The Leigh to Ellenbrook Guided Busway project:
- Is a completely unique civil engineering project, implementing techniques which have not been used in the UK before. Learnings from this project will be used to benefit future busway schemes;
- Had sustainability as a central consideration: in design, during construction and through the benefits delivered by the completed public transport system;
- Embedded all three pillars of sustainability to deliver long-term social, environmental and economic benefits.
In a first for the UK – the team implemented an innovative slip forming technique for the busway, using diamond tip grinding to achieve the challenging tolerances of +/-1mm.
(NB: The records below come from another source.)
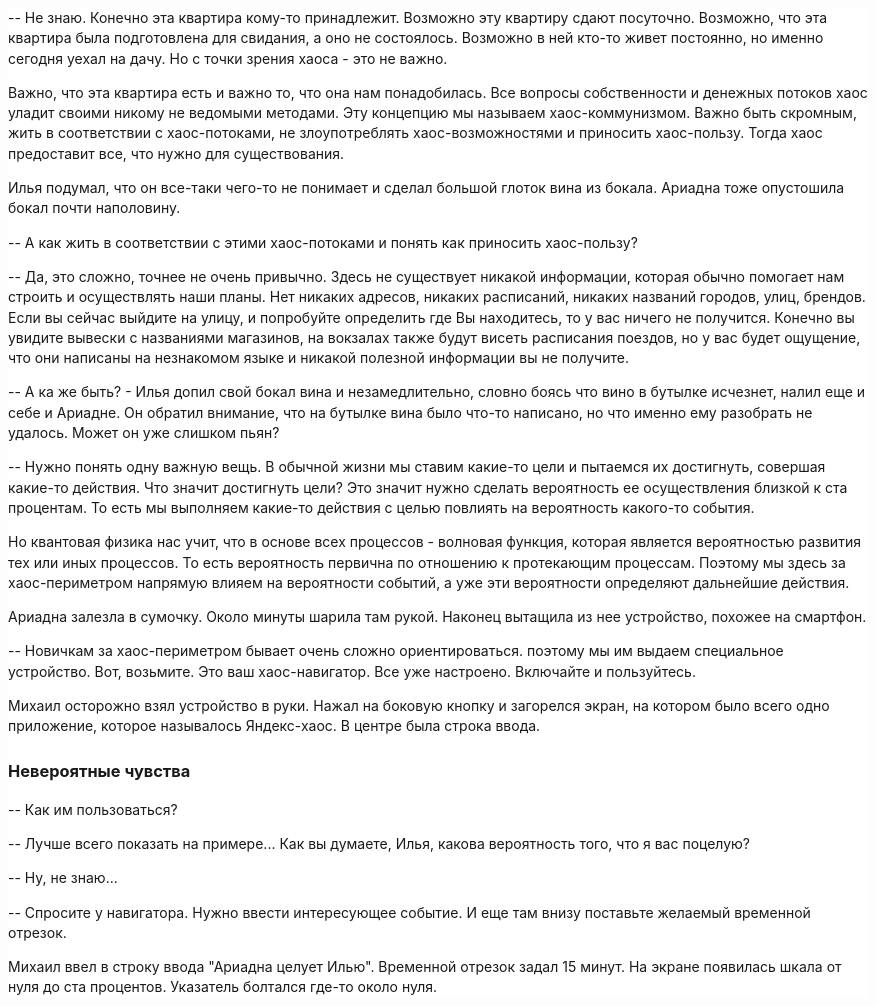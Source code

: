 -- Не знаю. Конечно эта квартира кому-то принадлежит. Возможно эту квартиру сдают посуточно. Возможно, что эта квартира была подготовлена для свидания, а оно не состоялось. Возможно в ней кто-то живет постоянно, но именно сегодня уехал на дачу. Но с точки зрения хаоса - это не важно.  

Важно, что эта квартира есть и важно то, что она нам понадобилась. Все вопросы собственности и денежных потоков хаос уладит своими никому не ведомыми методами. Эту концепцию мы называем хаос-коммунизмом. Важно быть скромным, жить в соответствии с хаос-потоками, не злоупотреблять хаос-возможностями и приносить хаос-пользу. Тогда хаос предоставит все, что нужно для существования.

Илья подумал, что он все-таки чего-то не понимает и сделал большой глоток вина из бокала. Ариадна тоже  опустошила бокал почти наполовину.

-- А как жить в соответствии с этими хаос-потоками и понять как приносить хаос-пользу?

-- Да, это сложно, точнее не очень привычно. Здесь не существует никакой информации, которая обычно помогает нам строить и осуществлять наши планы. Нет никаких адресов, никаких расписаний, никаких названий городов, улиц, брендов. Если вы сейчас выйдите на улицу, и попробуйте определить где Вы находитесь, то у вас ничего не получится. Конечно вы увидите вывески с названиями магазинов, на вокзалах также будут висеть расписания поездов, но у вас будет ощущение, что они написаны на незнакомом языке и никакой полезной информации вы не получите.

-- А ка же быть? - Илья допил свой бокал вина и незамедлительно, словно боясь что вино в бутылке исчезнет, налил еще и себе и Ариадне. Он обратил внимание, что на бутылке вина было что-то написано, но что именно ему разобрать не удалось. Может он уже слишком пьян?

-- Нужно понять одну важную вещь. В обычной жизни мы ставим какие-то цели и пытаемся их достигнуть, совершая какие-то действия. Что значит достигнуть цели? Это значит нужно сделать вероятность ее осуществления близкой к ста процентам.  То есть мы выполняем какие-то действия с целью повлиять на вероятность какого-то события.

Но квантовая физика нас учит, что в основе всех процессов - волновая функция, которая является вероятностью развития тех или иных процессов. То есть вероятность первична по отношению к протекающим процессам. Поэтому мы здесь за хаос-периметром напрямую влияем на вероятности событий, а уже эти вероятности определяют дальнейшие действия.  

Ариадна залезла в сумочку. Около минуты шарила там рукой. Наконец вытащила из нее устройство, похожее на смартфон. 

-- Новичкам за хаос-периметром бывает очень сложно ориентироваться. поэтому мы им выдаем специальное устройство. Вот, возьмите. Это ваш хаос-навигатор. Все уже настроено. Включайте и пользуйтесь.

Михаил осторожно взял устройство в руки. Нажал на боковую кнопку и загорелся экран, на котором было всего одно приложение, которое называлось Яндекс-хаос. В центре была строка ввода. 

### Невероятные чувства

-- Как им пользоваться?

-- Лучше всего показать на примере... Как вы думаете, Илья, какова вероятность того, что я вас поцелую?

-- Ну, не знаю...

-- Спросите у навигатора. Нужно ввести интересующее событие. И еще там внизу поставьте желаемый временной отрезок.

Михаил ввел в строку ввода "Ариадна целует Илью". Временной отрезок задал 15 минут. На экране появилась шкала от нуля до ста процентов. Указатель болтался где-то около нуля.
This saved £7.2m and provided a higher quality end product.
Water consumption was reduced by 90% during grinding using a sustainable solution to recycle waste water.
The new busway will improve environmental, social and economic prospects as a major investment in long-term regional growth, providing:
- A cross-city service, with eight bus services starting each hour and around 50 minutes journey time to the city centre, up to 30 minutes quicker than peak hour timetabled services;
- Improved connectivity to employment/leisure areas and retail;
- Potential to reduce vehicle volumes on the A580;
- Minimal environmental impact due to super low emission buses with Euro6 Hybrid engine technology.
Sustainable innovation and best practice during construction included:
- 11,130 wagon movements avoided by optimising material use;
- 83,500m3 of material diverted from landfill through value engineering;
- 72,000 tonnes of material donated to create new community woodland;
- £14m spend with SMEs and £6m spend within 30 miles;
- Around 25,000 new trees planted and 3,000 amphibians protected and dedicated ponds and tunnels constructed.